* **EXERCISE GOAL**
Across all the records, filter for lines with the word "StorageMinDurationConstraint" and copy them.

Start of LISTED ENTRIES

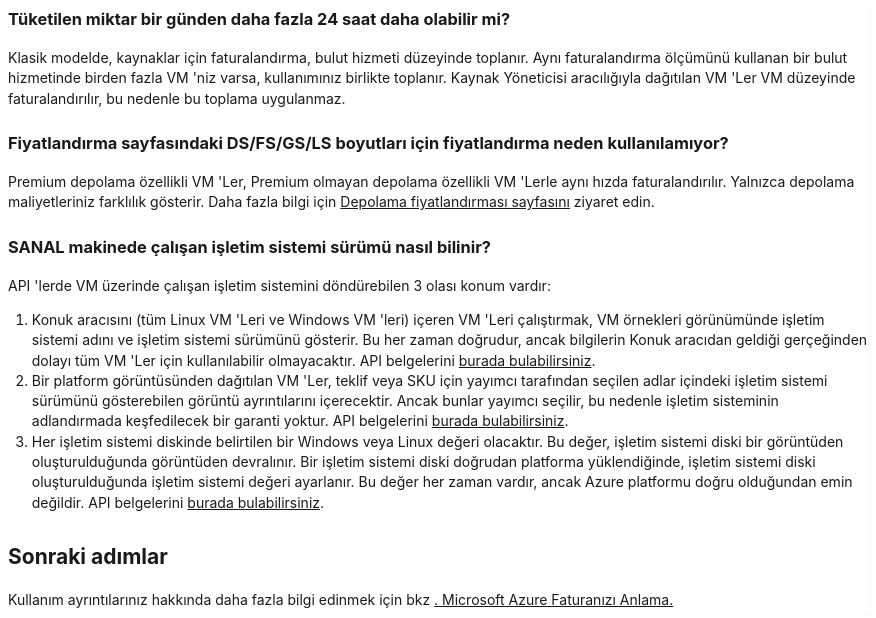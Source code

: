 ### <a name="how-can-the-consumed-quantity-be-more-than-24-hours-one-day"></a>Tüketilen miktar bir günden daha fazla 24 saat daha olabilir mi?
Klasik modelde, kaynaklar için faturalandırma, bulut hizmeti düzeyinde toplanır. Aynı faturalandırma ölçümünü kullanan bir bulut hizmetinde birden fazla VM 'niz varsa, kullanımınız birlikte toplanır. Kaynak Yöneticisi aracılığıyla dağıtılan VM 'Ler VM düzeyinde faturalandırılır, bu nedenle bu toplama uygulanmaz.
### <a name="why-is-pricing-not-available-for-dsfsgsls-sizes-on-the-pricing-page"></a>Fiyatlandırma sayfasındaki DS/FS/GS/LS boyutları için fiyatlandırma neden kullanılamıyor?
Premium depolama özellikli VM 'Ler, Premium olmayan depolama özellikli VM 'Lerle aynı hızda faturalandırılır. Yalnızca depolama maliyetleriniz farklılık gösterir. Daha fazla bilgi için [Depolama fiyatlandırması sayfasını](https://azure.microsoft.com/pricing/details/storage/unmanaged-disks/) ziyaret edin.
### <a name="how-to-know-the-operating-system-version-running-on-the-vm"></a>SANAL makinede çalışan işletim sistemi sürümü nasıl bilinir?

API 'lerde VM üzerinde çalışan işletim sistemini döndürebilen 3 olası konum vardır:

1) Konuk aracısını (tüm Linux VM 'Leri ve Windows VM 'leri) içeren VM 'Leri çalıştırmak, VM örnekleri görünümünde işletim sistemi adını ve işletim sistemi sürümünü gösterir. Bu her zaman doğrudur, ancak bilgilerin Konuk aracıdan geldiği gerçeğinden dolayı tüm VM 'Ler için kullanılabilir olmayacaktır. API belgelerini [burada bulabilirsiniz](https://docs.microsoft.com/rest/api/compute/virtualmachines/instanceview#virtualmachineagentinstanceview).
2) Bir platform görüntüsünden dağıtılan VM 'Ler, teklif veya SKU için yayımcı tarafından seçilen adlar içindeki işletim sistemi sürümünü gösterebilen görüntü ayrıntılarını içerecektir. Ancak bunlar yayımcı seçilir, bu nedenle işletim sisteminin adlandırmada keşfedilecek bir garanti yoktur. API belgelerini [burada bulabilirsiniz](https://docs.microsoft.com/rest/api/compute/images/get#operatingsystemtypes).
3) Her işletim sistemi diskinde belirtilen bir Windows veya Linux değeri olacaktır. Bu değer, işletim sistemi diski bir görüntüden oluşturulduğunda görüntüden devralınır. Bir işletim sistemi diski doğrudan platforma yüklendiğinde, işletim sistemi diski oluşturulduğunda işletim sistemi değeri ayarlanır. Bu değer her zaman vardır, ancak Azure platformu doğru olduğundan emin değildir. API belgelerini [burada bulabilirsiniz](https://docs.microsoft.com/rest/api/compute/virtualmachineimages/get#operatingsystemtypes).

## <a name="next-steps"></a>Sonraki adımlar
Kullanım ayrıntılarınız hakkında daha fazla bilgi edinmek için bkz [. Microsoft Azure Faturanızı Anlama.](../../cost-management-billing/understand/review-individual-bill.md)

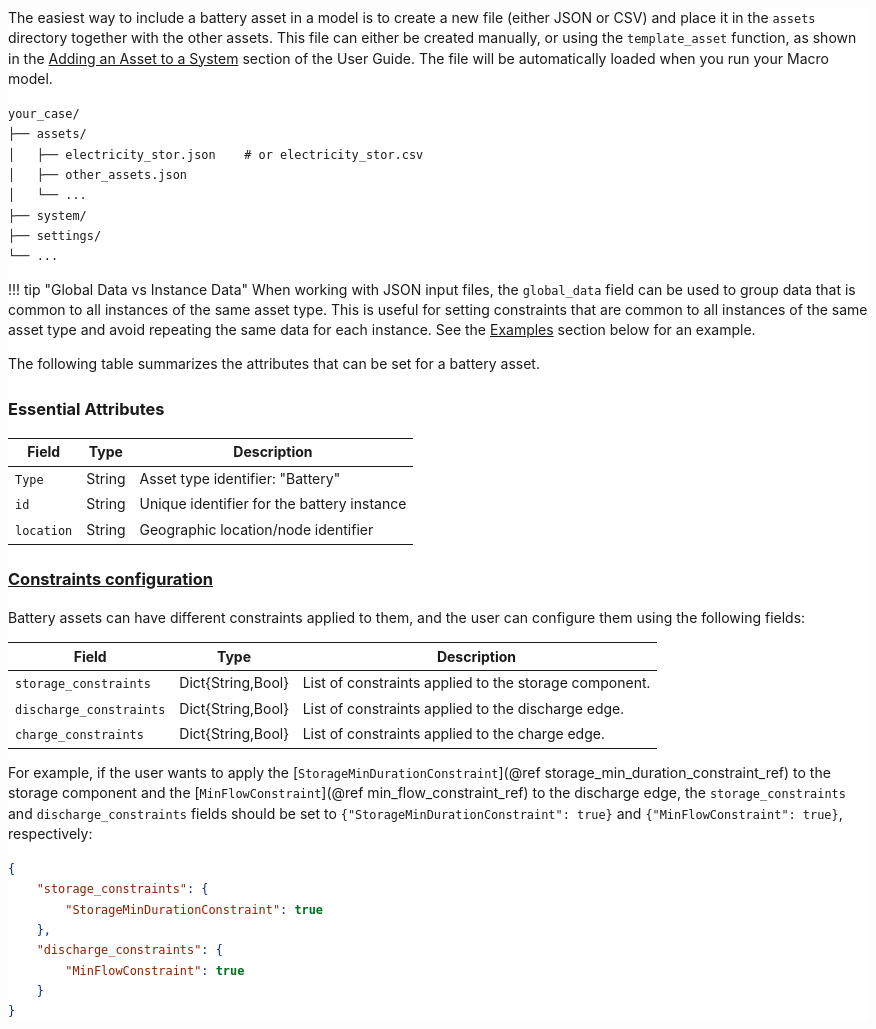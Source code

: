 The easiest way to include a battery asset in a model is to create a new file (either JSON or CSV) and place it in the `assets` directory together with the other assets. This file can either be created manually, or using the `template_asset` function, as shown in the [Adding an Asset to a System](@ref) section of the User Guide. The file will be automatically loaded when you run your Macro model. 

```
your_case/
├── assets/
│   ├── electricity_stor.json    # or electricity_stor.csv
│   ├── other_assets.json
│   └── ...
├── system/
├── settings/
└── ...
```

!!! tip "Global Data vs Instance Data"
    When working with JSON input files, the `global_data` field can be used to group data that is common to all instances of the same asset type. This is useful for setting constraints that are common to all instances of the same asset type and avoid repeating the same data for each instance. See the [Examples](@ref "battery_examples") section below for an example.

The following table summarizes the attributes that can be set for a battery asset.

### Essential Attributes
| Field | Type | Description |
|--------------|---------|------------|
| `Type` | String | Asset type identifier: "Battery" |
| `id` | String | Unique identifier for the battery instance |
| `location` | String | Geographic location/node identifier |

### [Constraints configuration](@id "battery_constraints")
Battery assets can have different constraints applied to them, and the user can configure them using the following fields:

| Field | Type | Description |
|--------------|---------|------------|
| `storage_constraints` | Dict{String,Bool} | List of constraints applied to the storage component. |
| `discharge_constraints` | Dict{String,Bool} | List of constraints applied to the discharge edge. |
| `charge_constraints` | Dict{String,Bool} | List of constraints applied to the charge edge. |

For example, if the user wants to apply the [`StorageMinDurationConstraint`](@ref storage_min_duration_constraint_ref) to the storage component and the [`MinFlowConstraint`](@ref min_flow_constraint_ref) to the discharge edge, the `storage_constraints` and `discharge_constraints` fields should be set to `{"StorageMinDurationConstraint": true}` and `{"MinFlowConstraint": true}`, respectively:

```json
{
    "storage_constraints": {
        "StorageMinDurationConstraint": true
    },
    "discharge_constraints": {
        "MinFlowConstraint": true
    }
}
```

End of LISTED ENTRIES

* **RESPONSE BOX**
For example, if the user wants to apply the [`StorageMinDurationConstraint`](@ref storage_min_duration_constraint_ref) to the storage component and the [`MinFlowConstraint`](@ref min_flow_constraint_ref) to the discharge edge, the `storage_constraints` and `discharge_constraints` fields should be set to `{"StorageMinDurationConstraint": true}` and `{"MinFlowConstraint": true}`, respectively:
        "StorageMinDurationConstraint": true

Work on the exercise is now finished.